▸ **Task details**:
Copy out the entries below exactly as they stand, but only from the line containing "- Solve exercises" through the line containing "5. From the".

(Dataset entries)
----------------

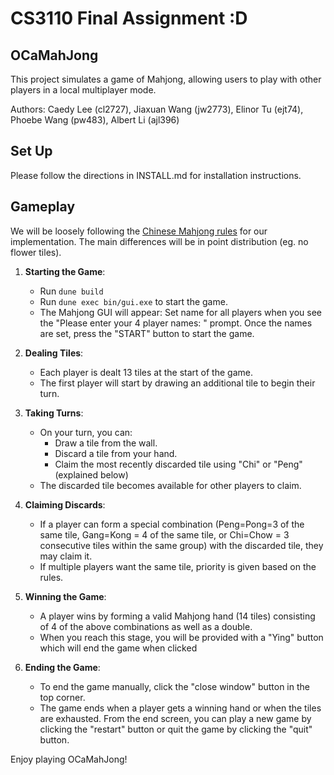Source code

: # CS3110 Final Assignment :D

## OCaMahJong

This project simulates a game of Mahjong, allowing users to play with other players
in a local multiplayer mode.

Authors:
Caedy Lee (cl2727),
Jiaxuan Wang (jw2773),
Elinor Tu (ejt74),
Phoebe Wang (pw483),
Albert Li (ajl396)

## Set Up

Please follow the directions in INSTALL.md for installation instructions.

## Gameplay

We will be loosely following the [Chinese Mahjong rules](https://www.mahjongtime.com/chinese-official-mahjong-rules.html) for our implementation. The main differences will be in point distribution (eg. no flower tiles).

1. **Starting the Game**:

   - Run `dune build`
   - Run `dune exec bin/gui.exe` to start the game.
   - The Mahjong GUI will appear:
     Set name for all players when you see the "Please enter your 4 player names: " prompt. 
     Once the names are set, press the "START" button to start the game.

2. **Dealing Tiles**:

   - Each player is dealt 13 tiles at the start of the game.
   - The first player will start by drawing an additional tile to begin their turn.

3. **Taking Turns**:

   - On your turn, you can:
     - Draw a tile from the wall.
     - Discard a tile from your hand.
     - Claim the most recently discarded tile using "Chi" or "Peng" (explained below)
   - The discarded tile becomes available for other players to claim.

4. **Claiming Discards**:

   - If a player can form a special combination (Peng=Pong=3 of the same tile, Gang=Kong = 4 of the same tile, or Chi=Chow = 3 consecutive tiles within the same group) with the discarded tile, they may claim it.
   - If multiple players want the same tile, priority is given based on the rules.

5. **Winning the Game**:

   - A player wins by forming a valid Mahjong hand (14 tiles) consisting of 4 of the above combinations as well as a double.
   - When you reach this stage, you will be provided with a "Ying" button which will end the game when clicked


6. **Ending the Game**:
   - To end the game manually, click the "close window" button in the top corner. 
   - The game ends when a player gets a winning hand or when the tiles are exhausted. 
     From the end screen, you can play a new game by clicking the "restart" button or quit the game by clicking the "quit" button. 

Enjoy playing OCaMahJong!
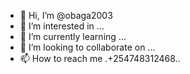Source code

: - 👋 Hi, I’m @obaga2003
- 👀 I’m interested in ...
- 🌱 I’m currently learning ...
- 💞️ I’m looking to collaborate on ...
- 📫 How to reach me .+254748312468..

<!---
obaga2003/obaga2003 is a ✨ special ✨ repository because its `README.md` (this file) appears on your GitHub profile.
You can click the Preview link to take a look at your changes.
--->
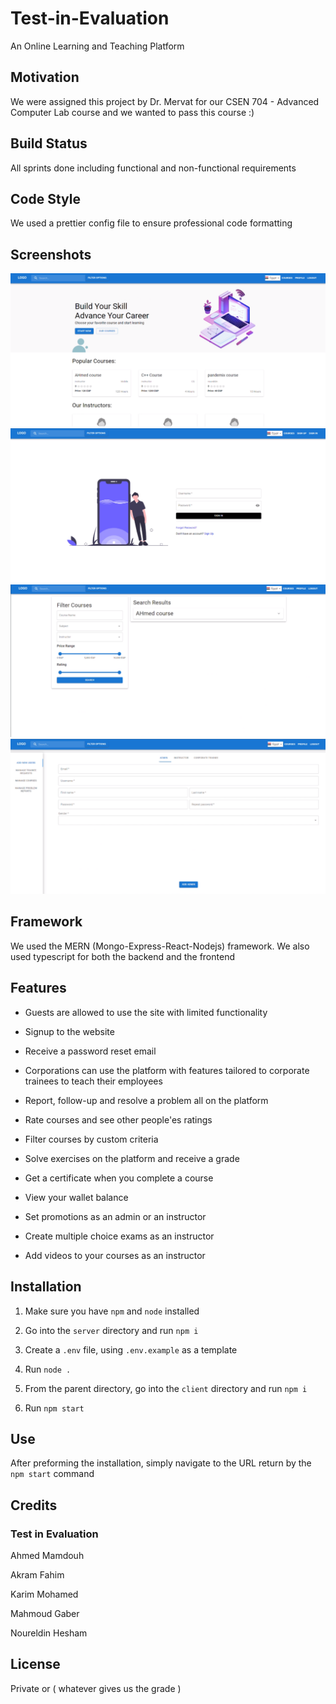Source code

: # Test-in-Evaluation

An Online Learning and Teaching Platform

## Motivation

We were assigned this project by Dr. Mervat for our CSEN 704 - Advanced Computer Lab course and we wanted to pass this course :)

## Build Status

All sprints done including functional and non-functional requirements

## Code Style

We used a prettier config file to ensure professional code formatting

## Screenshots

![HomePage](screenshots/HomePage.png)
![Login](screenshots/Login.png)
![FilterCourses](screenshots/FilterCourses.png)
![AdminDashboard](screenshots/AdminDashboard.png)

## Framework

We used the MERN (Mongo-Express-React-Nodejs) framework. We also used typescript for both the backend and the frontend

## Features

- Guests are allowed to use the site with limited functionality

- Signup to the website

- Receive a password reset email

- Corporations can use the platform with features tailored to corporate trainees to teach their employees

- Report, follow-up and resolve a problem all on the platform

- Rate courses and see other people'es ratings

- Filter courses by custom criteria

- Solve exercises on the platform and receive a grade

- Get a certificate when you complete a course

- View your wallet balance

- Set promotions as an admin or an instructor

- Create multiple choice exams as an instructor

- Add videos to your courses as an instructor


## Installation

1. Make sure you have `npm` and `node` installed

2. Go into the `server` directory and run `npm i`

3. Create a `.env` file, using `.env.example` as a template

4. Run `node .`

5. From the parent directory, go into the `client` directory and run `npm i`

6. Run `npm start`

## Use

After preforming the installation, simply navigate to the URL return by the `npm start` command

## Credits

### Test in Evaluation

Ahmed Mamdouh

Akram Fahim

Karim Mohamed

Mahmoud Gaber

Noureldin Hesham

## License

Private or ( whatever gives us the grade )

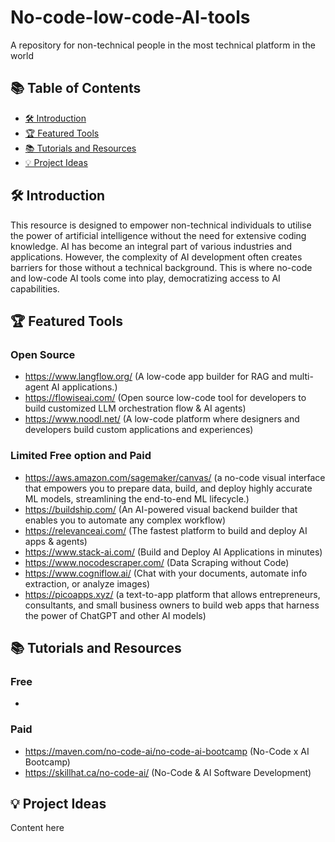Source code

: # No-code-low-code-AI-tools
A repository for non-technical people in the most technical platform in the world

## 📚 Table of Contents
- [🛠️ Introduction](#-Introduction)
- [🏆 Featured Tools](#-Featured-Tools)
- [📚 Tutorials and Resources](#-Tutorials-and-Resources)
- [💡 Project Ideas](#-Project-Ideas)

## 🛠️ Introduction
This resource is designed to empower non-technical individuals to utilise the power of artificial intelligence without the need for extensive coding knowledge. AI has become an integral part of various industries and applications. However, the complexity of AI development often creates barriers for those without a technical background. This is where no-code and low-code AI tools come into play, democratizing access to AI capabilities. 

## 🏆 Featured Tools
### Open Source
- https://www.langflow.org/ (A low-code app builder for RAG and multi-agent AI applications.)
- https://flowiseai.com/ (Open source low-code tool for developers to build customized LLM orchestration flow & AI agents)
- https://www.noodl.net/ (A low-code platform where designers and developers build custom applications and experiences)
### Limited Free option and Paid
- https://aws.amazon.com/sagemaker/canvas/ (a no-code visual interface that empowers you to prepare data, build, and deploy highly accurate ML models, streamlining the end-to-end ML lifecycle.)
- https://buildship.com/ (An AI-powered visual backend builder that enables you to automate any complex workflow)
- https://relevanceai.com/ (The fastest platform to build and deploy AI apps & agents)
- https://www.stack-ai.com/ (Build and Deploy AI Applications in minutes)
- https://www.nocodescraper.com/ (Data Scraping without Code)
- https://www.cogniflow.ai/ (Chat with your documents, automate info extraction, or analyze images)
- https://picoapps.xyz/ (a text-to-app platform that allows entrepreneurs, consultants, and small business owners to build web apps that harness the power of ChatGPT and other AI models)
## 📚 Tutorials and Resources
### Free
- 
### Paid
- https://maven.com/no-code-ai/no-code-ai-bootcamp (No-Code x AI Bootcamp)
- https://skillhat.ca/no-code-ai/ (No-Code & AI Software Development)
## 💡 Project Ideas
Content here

----------------

▸ **Exercise result**:
- Solve exercises on the platform and receive a grade

- Get a certificate when you complete a course

- View your wallet balance

- Set promotions as an admin or an instructor

- Create multiple choice exams as an instructor

- Add videos to your courses as an instructor


## Installation

1. Make sure you have `npm` and `node` installed

2. Go into the `server` directory and run `npm i`

3. Create a `.env` file, using `.env.example` as a template

4. Run `node .`

5. From the parent directory, go into the `client` directory and run `npm i`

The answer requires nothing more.